Domestic Violence is a form of conflict that often happens between intimate partners. Often, there is an underlying fear that one partner uses to control the other. And there are many ways in which one partner can use fear to manipulate and control:
–physical abuse – hitting, slapping, kicking, or beating
–verbal abuse – frequent criticism, humiliation, mocking, name calling, and yelling
–sexual violence – forcing sex, demanding sexual acts, degradation
–isolation – making it hard for a partner to see friends or family
–coercion – making the other partner feel guilty
–harassment – following or stalking, embarrassing the other partner in public
–economic control – not letting the other partner work, interfering with work
–abusing trust – lying, breaking promises, being unfaithful, withholding information
–making threats – threatening to harm a partner and children
–using intimidation – using physical size to intimidate, keeping weapons in the house
–emotional withholding – not expressing feelings, not giving compliments,
–destruction of property- destroying furniture, punching walls
–self destructive behavior – abusing drugs, driving recklessly, threatening self-harm
Regular alcohol or drug use is one of the leading risk factors for intimate partner violence. In fact, research has shown that a battering incident that is coupled with alcohol use may be more severe and result in greater injury. Furthermore, domestic violence and drug and alcohol addiction frequently occur together, but no evidence suggests a casual relationship between substance abuse and domestic violence.
In 2002, the Department of Justice found that 36% of victims in domestic violence programs also had substance abuse problems. Other research has found that the risk of violence between intimate partners increases when both partners abuse alcohol and drugs. And, the U.S. Department of Justice found that 61% of domestic violence offenders also have substance abuse problems.
It’s clear that there is a relationship between drug and alcohol use with violence among families. What’s also clear among researchers is a pattern of relating among partners that cycle between violence and peace.
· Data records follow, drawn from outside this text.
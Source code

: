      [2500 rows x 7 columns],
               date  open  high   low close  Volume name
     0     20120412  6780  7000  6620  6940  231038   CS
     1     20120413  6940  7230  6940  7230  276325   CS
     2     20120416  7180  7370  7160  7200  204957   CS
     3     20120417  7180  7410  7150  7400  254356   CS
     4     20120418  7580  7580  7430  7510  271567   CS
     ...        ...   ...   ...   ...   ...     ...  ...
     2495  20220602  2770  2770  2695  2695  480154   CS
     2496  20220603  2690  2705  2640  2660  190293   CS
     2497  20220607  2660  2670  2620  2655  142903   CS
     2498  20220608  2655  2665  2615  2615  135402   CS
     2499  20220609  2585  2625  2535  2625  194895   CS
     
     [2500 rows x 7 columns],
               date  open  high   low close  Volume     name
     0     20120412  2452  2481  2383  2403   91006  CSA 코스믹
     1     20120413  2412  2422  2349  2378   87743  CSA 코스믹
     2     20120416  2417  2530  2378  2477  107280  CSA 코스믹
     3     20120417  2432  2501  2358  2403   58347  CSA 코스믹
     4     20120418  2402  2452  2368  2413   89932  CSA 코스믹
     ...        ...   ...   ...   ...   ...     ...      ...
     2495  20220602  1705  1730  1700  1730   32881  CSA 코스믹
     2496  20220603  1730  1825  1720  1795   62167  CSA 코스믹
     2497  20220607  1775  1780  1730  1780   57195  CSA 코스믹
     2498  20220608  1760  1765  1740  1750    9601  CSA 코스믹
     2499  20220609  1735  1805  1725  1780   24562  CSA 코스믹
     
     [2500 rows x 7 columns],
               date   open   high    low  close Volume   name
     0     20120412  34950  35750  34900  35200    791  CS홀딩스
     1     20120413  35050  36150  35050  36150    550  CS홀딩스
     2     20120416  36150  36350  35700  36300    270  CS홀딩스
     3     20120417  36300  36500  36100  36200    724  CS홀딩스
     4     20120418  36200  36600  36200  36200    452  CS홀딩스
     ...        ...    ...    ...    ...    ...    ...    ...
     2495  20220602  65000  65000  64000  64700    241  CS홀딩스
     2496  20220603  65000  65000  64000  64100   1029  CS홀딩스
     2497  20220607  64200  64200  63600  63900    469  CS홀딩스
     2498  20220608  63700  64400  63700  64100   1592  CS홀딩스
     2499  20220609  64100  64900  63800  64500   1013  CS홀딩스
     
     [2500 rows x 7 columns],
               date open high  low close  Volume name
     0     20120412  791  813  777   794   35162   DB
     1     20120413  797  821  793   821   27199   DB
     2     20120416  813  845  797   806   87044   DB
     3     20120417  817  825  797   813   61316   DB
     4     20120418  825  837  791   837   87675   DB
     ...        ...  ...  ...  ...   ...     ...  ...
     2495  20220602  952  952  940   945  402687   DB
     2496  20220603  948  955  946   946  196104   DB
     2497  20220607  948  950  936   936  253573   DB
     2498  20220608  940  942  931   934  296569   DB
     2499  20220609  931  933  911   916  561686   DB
Experts of domestic violence have uncovered that there are four stages to the cycle of violence that occurs among partners whom experience domestic violence. These are:
Tension building: During this initial phase, the relationship is experiencing increasing amounts of tension. There’s a breakdown in communication, fear is increasing, and the victim will do her best to appease the abuser.
Abuse: The tension explodes into an abusive incident in which there is anger, blame, rage that gets expressed through emotional, physical, or verbal abuse.
Reconciliation: The abuser apologizes for his actions, gives excuses, blames the victim, or claims that the abuse was not all that bad.
Calm: The abuse is forgotten and a honeymoon period begins again.
It’s important to keep in mind that attending addiction treatment is not going to treat domestic violence. Although one or both partners might become sober, the cycle of violence is a relationship problem. The absence of alcohol and/or drugs might help lessen the severity of the violence, but the pattern will still exist.
Because of such a strong relationship between domestic violence and alcohol and drug addiction, some treatment centers have offered classes on healing domestic violence. Frequently the patterns that exist within a domestic violence relationship are similar patterns that contribute to one’s addiction. Perhaps with such education along with getting sober, men and women can sustain the calm in their relationship.